Starstruck Teens

When does the adulation of a celebrity cross the line? How might a parent know that a child's identity as a fan has become self-destructive? It's hard to tell, as the admiration of musicians, actors, and athletes is a normal part of growing up in the West. In Michael Gross' recent Starstruck: When A Fan Gets Close To Fame, the author describes his own celebraholism as well as the behavior of other fans who collect celebrity autographs and mementos:
People who psychoanalyze collecting argue that collectors gain a fleeting sense of companionship from acquiring certain objects, and that those experiences of acquisition offer temporary relief from feelings such as shame, loneliness or anxiety.
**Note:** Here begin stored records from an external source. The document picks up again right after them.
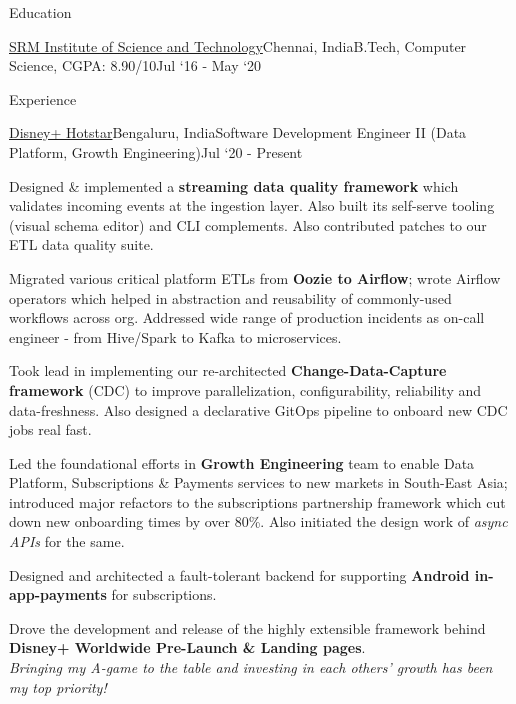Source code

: \documentclass{resume}
\begin{document}
\begin{rSection}{Education}
  \begin{rEmptySubsection}{\href{https://www.srmist.edu.in/}{SRM Institute of Science and Technology}}{Chennai, India}{B.Tech, Computer Science, CGPA: 8.90/10}{Jul `16 - May `20}
  \end{rEmptySubsection}

\end{rSection}

\begin{rSection}{Experience}

  \begin{rSubsection}{\href{https://tech.hotstar.com/}{Disney+ Hotstar}}{Bengaluru, India}{Software Development Engineer II (Data Platform, Growth Engineering)}{Jul `20 - Present}
    \item Designed \& implemented a \textbf{streaming data quality framework} which validates incoming events at the ingestion layer. Also built its self-serve tooling (visual schema editor) and CLI complements. Also contributed patches to our ETL data quality suite.
    \item Migrated various critical platform ETLs from \textbf{Oozie to Airflow}; wrote Airflow operators which helped in abstraction and reusability of commonly-used workflows across org. Addressed wide range of production incidents as on-call engineer - from Hive/Spark to Kafka to microservices.
    \item Took lead in implementing our re-architected \textbf{Change-Data-Capture framework} (CDC) to improve parallelization, configurability, reliability and data-freshness. Also designed a declarative GitOps pipeline to onboard new CDC jobs real fast.
    \item Led the foundational efforts in \textbf{Growth Engineering} team to enable Data Platform, Subscriptions \& Payments services to new markets in South-East Asia; introduced major refactors to the subscriptions partnership framework which cut down new onboarding times by over 80\%. Also initiated the design work of \textit{async APIs} for the same.
    \item Designed and architected a fault-tolerant backend for supporting \textbf{Android in-app-payments} for subscriptions.
    \item Drove the development and release of the highly extensible framework behind \textbf{Disney+ Worldwide Pre-Launch \& Landing pages}.\\
     \textit{Bringing my A-game to the table and investing in each others' growth has been my top priority!}
  \end{rSubsection}


\end{rSection}
\end{document}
A teen's admiration becomes addiction when she uses a connection to the celebrity as an escape from pain. Strikingly, the fans Gross describes often call out "I LOVE YOU!" to a celebrity, and the celebrities are primed to answer, "I LOVE YOU, TOO!" What a sham of three life-changing words intended to be exchanged first and foremost with God.

In addition to exploring the strange condition of being starstruck, Gross movingly chronicles his own search for intimacy and belovedness, a search that caused him to turn away from faith and a calling to the ministry. His book provides a bit of wisdom to parents of fans: never scorn or make fun of a teen's adulation. Instead, see the condition as a cry for healing and intimacy.
Our fantasies about celebrity aren't pathetic, however; they're experiences of pathos — because at its root, fandom is an imperfect response to the impulse to love ... That's why every person I'm going to describe in this book is worthy of your attention, even the people that you or I might be tempted to scorn or laugh at. That's why dreams about fame aren't just the little people's way of avoiding humiliation. They're everybody's way of hoping to find the dignity we all deserve.